Re: coding rules
by merlyn (Sage) on Jun 09, 2005 at 13:29 UTC
|
I'd add:
Introduce and initialize each variable in the smallest scope possible.
In other words, I find code that starts out with dozens of "my" declarations to generally spell trouble for maintenance or debugging. Instead, variables should be introduced right where they are needed, initialized with the correct value for that step of the coding. If necessary, refactor the code into subroutines so that the lifetime and visibility of the variables can be reduced even further.
Take a look at my columns (especially the later ones) for examples of "just-in-time declaration and initialization".
Programming with globals is so 80's. {grin}
| [reply] |
|
I respectfully disagree: if you introduce variables "when they're needed", then it's harder to find out all the variables that are in use in a given function, and what they do. In addition, you need to worry about scoping mistakes, variable masking, and other subtleties that just don't come up when everything is within a single scope.
The full list of variables used in a function is a decent metric for code complexity; the more state information the function needs, the more complicated it is. When you have too many variables in a given function, you should probably refactor it: it's easier to do this when you realize up front how much state your function has embeded in it.
If you document the purpose of all your variables up front as well, then the coder has some idea of how much information he'll have to juggle to understand the function. If you keep surprising him with a new working set of data, it's more confusing. And, then you run into issues with variables being accidentally declared in the wrong scope, or masking the wrong variable, or some stupid side effect using my and assignment at the same time. Why risk that kind of annoyance when you don't need to?
What's more, having everything commented up front has a slight psychological benefit: it reminds to the maintainer that when he adds a new variable, he should comment it, just like all the others. When the declarations are scattered all over the place, that visual reminder is lost.
It's also harder to scan for unused variables: you have to run through the function, find all the declarations, figure out all the scopes, figure out all the shadowing, and decide if the variable is still in use, and if so, are there any scopes in which the variable is not in use.
Contrast this with a simpler code layout: where all variables are at the start of the code, and only used within a single scope (the function). Run through the list of variables at the start: grep through the rest of the lines of the function for the variable's name. If it's not in use, just delete the variable.
Perhaps it's just because I've just been burned by several thousands of lines of bad code written in this style (multi-thousand line loops, inconsistant indentation, unused variables, multiply shadowed variables, scoping errors in production code, etc.), but I sometimes wonder why anyone really likes just in time declarations. What's the appeal of witholding information? If a section of code is complex enough to introduce a variable into a new scope, it's usually complex enough to deserve it's own name and it's own function. Why not just always put it there in the first place? Better to have a bunch of small, overly simple functions that you can prove correct than one overly-complex function that you can't, or so I've always felt.

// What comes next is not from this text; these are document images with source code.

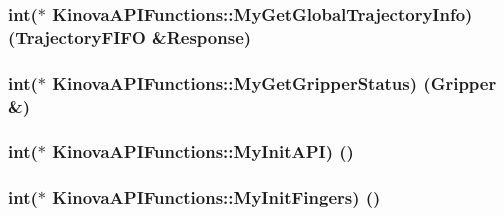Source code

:\subsubsection[{\texorpdfstring{My\+Get\+Global\+Trajectory\+Info}{MyGetGlobalTrajectoryInfo}}]{\setlength{\rightskip}{0pt plus 5cm}int($\ast$ Kinova\+A\+P\+I\+Functions\+::\+My\+Get\+Global\+Trajectory\+Info) (Trajectory\+F\+I\+FO \&Response)}\hypertarget{classKinovaAPIFunctions_a715a78b82f9e65326f9b66f01287fe2a}{}\label{classKinovaAPIFunctions_a715a78b82f9e65326f9b66f01287fe2a}
\subsubsection[{\texorpdfstring{My\+Get\+Gripper\+Status}{MyGetGripperStatus}}]{\setlength{\rightskip}{0pt plus 5cm}int($\ast$ Kinova\+A\+P\+I\+Functions\+::\+My\+Get\+Gripper\+Status) (Gripper \&)}\hypertarget{classKinovaAPIFunctions_afe0b617d9f8582ff8686ed9fb37ef579}{}\label{classKinovaAPIFunctions_afe0b617d9f8582ff8686ed9fb37ef579}
\subsubsection[{\texorpdfstring{My\+Init\+A\+PI}{MyInitAPI}}]{\setlength{\rightskip}{0pt plus 5cm}int($\ast$ Kinova\+A\+P\+I\+Functions\+::\+My\+Init\+A\+PI) ()}\hypertarget{classKinovaAPIFunctions_aed994a06c982ab33373f9fd675f8c47a}{}\label{classKinovaAPIFunctions_aed994a06c982ab33373f9fd675f8c47a}
\subsubsection[{\texorpdfstring{My\+Init\+Fingers}{MyInitFingers}}]{\setlength{\rightskip}{0pt plus 5cm}int($\ast$ Kinova\+A\+P\+I\+Functions\+::\+My\+Init\+Fingers) ()}\hypertarget{classKinovaAPIFunctions_a0890b09eaaa7c0778e21859f77ddc542}{}\label{classKinovaAPIFunctions_a0890b09eaaa7c0778e21859f77ddc542}
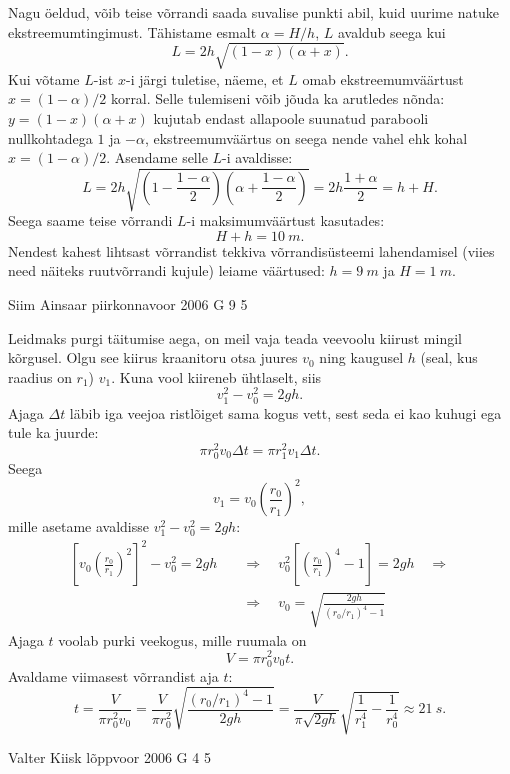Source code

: \documentclass[11pt]{article}
\begin{document}
{{Nagu öeldud, võib teise võrrandi saada suvalise punkti abil, kuid uurime natuke ekstreemumtingimust. Tähistame esmalt $\alpha = H/h$, $L$ avaldub seega kui
\[
L=2 h \sqrt{(1-x)(\alpha+x)}.
\]
Kui võtame $L$-ist $x$-i järgi tuletise, näeme, et $L$ omab ekstreemumväärtust $x = (1 - \alpha )/2$ korral. Selle tulemiseni võib jõuda ka arutledes nõnda: $y = (1-x)(\alpha +x)$ kujutab endast allapoole suunatud parabooli nullkohtadega $1$ ja $-\alpha$, ekstreemumväärtus on seega nende vahel ehk kohal $x = (1 - \alpha )/2$. Asendame selle $L$-i avaldisse:
\[
L=2 h \sqrt{\left(1-\frac{1-\alpha}{2}\right)\left(\alpha+\frac{1-\alpha}{2}\right)}=2 h \frac{1+\alpha}{2}=h+H.
\]
Seega saame teise võrrandi $L$-i maksimumväärtust kasutades:
\[
H + h = \SI{10}{m}.
\]
Nendest kahest lihtsast võrrandist tekkiva võrrandisüsteemi lahendamisel (viies need näiteks ruutvõrrandi kujule) leiame väärtused: $h = \SI{9}{m}$ ja $H = \SI{1}{m}$.
\fi
}

{Siim Ainsaar} %
{piirkonnavoor} %
{2006} %
{G 9} %
{5} %
{

\ifSolution
Leidmaks purgi täitumise aega, on meil vaja teada veevoolu kiirust mingil kõrgusel. Olgu see kiirus kraanitoru otsa juures $v_0$ ning kaugusel $h$ (seal, kus raadius on $r_1$) $v_1$. Kuna vool kiireneb ühtlaselt, siis
\[
v_1^2 - v_0^2 = 2gh.
\]
Ajaga $\Delta t$ läbib iga veejoa ristlõiget sama kogus vett, sest seda ei kao kuhugi ega tule ka juurde:
\[
\pi r_0^2 v_0\Delta t = \pi r_1^2 v_1\Delta t.
\]
Seega
\[
v_1 = v_0 \left(\frac{r_0}{r_1}\right)^2,
\]
mille asetame avaldisse $v_1^2-v_0^2=2gh$:
\[
\begin{aligned}
\left[v_{0}\left(\frac{r_{0}}{r_{1}}\right)^{2}\right]^{2}-v_{0}^{2}=2 g h \quad&\Rightarrow\quad v_{0}^{2}\left[\left(\frac{r_{0}}{r_{1}}\right)^{4}-1\right]=2 g h \quad\Rightarrow\\
&\Rightarrow \quad v_{0}=\sqrt{\frac{2 g h}{\left(r_{0} / r_{1}\right)^{4}-1}}
\end{aligned}
\]
Ajaga $t$ voolab purki veekogus, mille ruumala on
\[
V = \pi r_0^2 v_0t.
\]
Avaldame viimasest võrrandist aja $t$:
\[
t=\frac{V}{\pi r_{0}^{2} v_{0}}=\frac{V}{\pi r_{0}^{2}} \sqrt{\frac{\left(r_{0} / r_{1}\right)^{4}-1}{2 g h}} = \frac{V}{\pi \sqrt{2 g h}} \sqrt{\frac{1}{r_{1}^{4}}-\frac{1}{r_{0}^{4}}}\approx \SI{21}{s}.
\]
\fi
}

{Valter Kiisk} %
{lõppvoor} %
{2006} %
{G 4} %
{5} %
{

}}
\end{document}
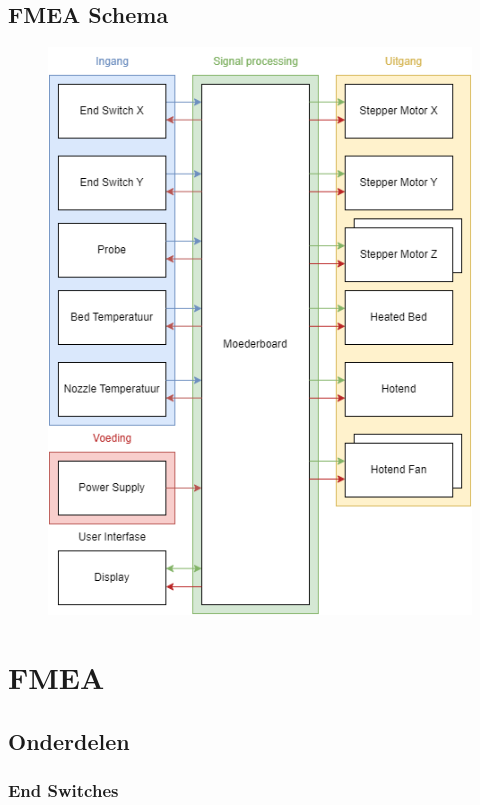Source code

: \documentclass{article}
\begin{document}
\subsection{FMEA Schema}
\begin{figure}[H]
  \centering
  \includegraphics[width=\textwidth]{Creality Ender V2.drawio.png}
\end{figure}


\newpage

\section{FMEA}

\subsection{Onderdelen}
\subsubsection*{End Switches}
\end{document}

I normally don't argue with saints on PerlMonks, especially Randal, but I'm curious about the justification for this one. To me, as a casting director, I'd rather see the cast of characters "up front" from reading the programme, rather than wading through the play every time a new character (variable) comes up. Could you please clarify in more detail what the strengths of your method are, and how you avoid the drawbacks I've outlined? I'm genuinely curious as to whether I'm missing something...
--
Ytrew Q. Uiop
| [reply] |
|
Howdy!
If you have long functions and long blocks, lots of other things go askew.
Refactoring aggressively into shorter functions/methods/subroutines/whatever
so that you can see the entire scope at once, just-in-time declarations are
unremarkable. If you can't take the entire scope in at a glance, you do
have to work harder to keep track of the matter.

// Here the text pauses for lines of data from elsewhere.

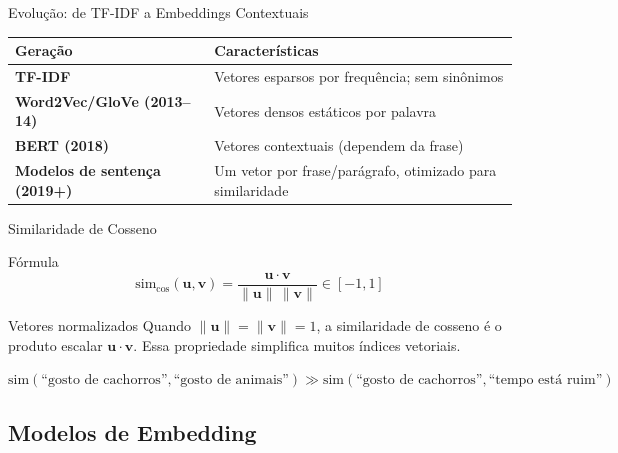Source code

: \documentclass[aspectratio=169]{beamer}
\begin{document}
\begin{frame}[shrink=5]{Evolução: de TF-IDF a Embeddings Contextuais}
    \begin{center}\footnotesize
    \begin{tabular}{>{\bfseries}p{3.2cm}p{7.6cm}}
    \toprule
    Geração & Características \\
    \midrule
    TF-IDF & Vetores esparsos por frequência; sem sinônimos \\
    Word2Vec/GloVe (2013--14) & Vetores densos estáticos por palavra \\
    BERT (2018) & Vetores contextuais (dependem da frase) \\
    Modelos de sentença (2019+) & Um vetor por frase/parágrafo, otimizado para similaridade \\
    \bottomrule
    \end{tabular}
    \end{center}
\end{frame}

\begin{frame}{Similaridade de Cosseno}
    \begin{block}{Fórmula}
        \[
          \text{sim}_{\cos}(\mathbf{u}, \mathbf{v}) = \frac{\mathbf{u} \cdot \mathbf{v}}{\|\mathbf{u}\|\,\|\mathbf{v}\|} \in [-1, 1]
        \]
    \end{block}
    \pause
    \begin{alertblock}{Vetores normalizados}
        \footnotesize Quando $\|\mathbf{u}\|=\|\mathbf{v}\|=1$, a similaridade de cosseno é o produto escalar $\mathbf{u}\cdot\mathbf{v}$. Essa propriedade simplifica muitos índices vetoriais.
    \end{alertblock}
    \pause
    \begin{exampleblock}{}
        \footnotesize $\text{sim}(\text{``gosto de cachorros''}, \text{``gosto de animais''}) \gg \text{sim}(\text{``gosto de cachorros''}, \text{``tempo está ruim''})$
    \end{exampleblock}
\end{frame}

\subsection{Modelos de Embedding}
\end{document}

Why do I like just-in-time declaration?
Consider
foreach my $foo (stuff)
{
do stuff with $foo
}
Under most circumstances, $foo is meaningless outside the loop, so it
makes sense to limit its scope to just the loop. Similarly, a variable
used only within a block is best declared within that block so that it
doesn't leak (for whatever useful sense of "leak" applies).
The real appeal is an application of the concept of "least privilege"
(usually invoked in the context of security) to how large the scope
of a variable needs to be. Less is more.
I was taking a stick to some code I inherited. The programmer was learning
Perl on the fly and wrote a lot of C code in perl, without using strict
or warnings. He did use "my" as he went along. I made it strict and
warnings clean, but it was quaint, especially dealing with 1300 line
routines. I applied "my" liberally. From time to time, I would get the
complaint that a given variable was already lexical, but it did
eventually yield the field to me...
I try to write short routines with variables' scopes as limited as I
can make them.
| [reply] [d/l] |
|
Re: coding rules
by QM (Parson) on Jun 09, 2005 at 04:27 UTC
|
I applaud you for coming up with your own rules. Of course, the reason you posted them was so we could chime in, right?
I could pretty much go along with your list, except for camelCase. I hate camelCase. There's no reason subroutine names can't follow similar rules as the variable names, since generally variables have their sigils and subs have theirs (including none).
But to each his own :)
-QM
--
Quantum Mechanics: The dreams stuff is made of
| [reply] |
|
| [reply] |
|
Howdy!
camelCase is tolerable when there are only two words.
threeWordCamelcase is pushing it. havingReallyLongAndDescriptiveSubNamesThatRunHalfwayAcrossThePage
is absolutely hideous, and the basis for my deep hatred for that
part of the Sun Java Coding Standards *spit*.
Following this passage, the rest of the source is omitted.